● WORK TO COMPLETE:
Scan the data below for the string "OpenDialog". Copy every line where it appears.

(WORKING DATA)

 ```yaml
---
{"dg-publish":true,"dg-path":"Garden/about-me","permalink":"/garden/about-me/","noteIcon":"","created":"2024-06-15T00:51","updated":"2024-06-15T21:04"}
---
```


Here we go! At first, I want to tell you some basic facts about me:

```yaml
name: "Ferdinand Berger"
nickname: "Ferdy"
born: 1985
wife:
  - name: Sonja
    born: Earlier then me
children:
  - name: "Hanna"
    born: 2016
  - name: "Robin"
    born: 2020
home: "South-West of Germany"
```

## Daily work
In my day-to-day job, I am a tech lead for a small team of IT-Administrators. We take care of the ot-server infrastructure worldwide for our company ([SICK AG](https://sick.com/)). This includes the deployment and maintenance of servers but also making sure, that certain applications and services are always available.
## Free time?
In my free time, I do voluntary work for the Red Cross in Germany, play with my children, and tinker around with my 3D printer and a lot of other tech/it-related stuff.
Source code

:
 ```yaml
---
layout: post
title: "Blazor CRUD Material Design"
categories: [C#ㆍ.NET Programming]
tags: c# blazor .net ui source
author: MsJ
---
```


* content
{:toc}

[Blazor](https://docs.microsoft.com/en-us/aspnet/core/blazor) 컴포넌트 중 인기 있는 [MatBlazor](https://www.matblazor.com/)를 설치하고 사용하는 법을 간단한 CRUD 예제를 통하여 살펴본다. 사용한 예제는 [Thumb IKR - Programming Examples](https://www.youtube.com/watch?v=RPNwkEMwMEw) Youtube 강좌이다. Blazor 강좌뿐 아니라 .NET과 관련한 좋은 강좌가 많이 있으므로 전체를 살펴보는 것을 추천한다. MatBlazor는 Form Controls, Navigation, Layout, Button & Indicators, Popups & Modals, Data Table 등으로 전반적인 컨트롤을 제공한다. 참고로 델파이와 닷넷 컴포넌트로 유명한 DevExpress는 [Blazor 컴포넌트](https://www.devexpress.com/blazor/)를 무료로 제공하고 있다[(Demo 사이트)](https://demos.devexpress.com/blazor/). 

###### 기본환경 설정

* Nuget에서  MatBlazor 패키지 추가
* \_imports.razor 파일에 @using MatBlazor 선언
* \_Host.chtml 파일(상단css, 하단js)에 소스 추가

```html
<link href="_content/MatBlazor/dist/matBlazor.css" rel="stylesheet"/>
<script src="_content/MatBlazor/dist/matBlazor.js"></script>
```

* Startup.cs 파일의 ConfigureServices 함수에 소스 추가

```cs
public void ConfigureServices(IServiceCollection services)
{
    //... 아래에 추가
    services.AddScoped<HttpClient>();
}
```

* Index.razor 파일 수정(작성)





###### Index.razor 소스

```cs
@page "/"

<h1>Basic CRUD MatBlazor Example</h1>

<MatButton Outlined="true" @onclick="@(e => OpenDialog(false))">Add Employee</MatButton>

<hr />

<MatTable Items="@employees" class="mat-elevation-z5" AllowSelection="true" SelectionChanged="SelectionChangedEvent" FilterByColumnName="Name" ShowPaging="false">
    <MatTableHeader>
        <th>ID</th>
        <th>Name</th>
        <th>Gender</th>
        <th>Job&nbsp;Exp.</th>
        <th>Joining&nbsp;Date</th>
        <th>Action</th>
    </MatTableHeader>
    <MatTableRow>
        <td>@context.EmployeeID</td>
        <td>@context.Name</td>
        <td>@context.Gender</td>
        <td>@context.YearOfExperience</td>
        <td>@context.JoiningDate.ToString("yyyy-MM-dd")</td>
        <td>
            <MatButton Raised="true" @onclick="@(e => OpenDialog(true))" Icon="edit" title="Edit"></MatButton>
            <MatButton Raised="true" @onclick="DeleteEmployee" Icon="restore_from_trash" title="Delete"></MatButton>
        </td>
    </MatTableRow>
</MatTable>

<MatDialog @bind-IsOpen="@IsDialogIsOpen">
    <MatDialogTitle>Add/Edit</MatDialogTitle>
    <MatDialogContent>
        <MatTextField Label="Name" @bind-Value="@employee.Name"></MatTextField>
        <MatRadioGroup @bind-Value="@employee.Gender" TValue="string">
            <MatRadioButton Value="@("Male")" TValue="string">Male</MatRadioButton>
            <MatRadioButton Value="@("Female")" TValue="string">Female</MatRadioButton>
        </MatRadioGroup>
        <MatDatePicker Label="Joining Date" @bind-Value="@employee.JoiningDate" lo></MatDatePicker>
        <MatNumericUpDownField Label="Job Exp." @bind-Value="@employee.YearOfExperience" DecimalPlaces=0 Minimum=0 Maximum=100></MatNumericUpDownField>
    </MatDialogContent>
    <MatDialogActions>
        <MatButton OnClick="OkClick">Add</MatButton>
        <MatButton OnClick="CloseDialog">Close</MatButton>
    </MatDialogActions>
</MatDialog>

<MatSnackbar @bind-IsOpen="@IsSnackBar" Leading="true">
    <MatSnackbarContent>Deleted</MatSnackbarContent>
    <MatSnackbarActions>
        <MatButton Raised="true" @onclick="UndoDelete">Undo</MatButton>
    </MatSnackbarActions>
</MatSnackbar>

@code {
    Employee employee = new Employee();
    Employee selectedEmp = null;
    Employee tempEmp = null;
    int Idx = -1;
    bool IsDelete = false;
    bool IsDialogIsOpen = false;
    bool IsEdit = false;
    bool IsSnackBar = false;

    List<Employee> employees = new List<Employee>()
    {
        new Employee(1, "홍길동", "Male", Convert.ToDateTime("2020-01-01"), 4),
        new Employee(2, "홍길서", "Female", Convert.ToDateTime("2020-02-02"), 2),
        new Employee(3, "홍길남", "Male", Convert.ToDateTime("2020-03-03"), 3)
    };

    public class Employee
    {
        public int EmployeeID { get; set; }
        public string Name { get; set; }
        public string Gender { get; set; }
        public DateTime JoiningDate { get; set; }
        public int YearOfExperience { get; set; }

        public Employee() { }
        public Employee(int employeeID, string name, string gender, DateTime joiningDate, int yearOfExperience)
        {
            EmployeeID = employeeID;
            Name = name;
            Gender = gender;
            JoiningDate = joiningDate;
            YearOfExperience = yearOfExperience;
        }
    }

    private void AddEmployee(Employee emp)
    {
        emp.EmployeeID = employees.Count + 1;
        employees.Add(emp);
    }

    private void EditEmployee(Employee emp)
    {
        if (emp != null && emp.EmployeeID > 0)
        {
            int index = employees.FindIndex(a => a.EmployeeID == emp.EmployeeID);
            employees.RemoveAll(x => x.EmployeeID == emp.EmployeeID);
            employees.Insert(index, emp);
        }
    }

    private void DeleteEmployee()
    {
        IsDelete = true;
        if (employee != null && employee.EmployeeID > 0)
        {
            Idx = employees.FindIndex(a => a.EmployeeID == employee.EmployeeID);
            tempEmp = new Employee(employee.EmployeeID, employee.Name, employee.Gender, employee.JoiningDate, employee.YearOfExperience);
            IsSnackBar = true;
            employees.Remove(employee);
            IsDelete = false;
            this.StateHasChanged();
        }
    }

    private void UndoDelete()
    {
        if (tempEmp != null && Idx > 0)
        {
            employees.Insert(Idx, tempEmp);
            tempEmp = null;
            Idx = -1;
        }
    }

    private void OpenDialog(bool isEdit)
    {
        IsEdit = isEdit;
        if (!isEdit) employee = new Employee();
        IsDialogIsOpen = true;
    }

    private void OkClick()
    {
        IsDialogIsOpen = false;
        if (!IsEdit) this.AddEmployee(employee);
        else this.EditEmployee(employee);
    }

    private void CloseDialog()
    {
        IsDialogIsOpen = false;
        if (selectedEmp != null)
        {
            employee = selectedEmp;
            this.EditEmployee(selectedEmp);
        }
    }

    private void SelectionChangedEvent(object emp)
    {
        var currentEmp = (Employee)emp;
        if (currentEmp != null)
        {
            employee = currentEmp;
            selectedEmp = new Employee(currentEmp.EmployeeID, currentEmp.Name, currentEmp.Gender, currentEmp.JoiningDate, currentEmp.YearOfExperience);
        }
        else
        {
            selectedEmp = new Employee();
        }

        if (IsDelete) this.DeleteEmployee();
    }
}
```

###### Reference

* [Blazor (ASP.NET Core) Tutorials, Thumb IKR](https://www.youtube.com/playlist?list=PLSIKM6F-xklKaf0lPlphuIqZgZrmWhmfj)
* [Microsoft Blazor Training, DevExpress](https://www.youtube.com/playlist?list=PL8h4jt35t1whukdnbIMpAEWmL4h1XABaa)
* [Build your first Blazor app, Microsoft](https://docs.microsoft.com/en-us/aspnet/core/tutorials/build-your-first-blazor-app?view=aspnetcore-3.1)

(End WORKING DATA)

● EXERCISE RESPONSE:
<MatButton Outlined="true" @onclick="@(e => OpenDialog(false))">Add Employee</MatButton>
            <MatButton Raised="true" @onclick="@(e => OpenDialog(true))" Icon="edit" title="Edit"></MatButton>
    private void OpenDialog(bool isEdit)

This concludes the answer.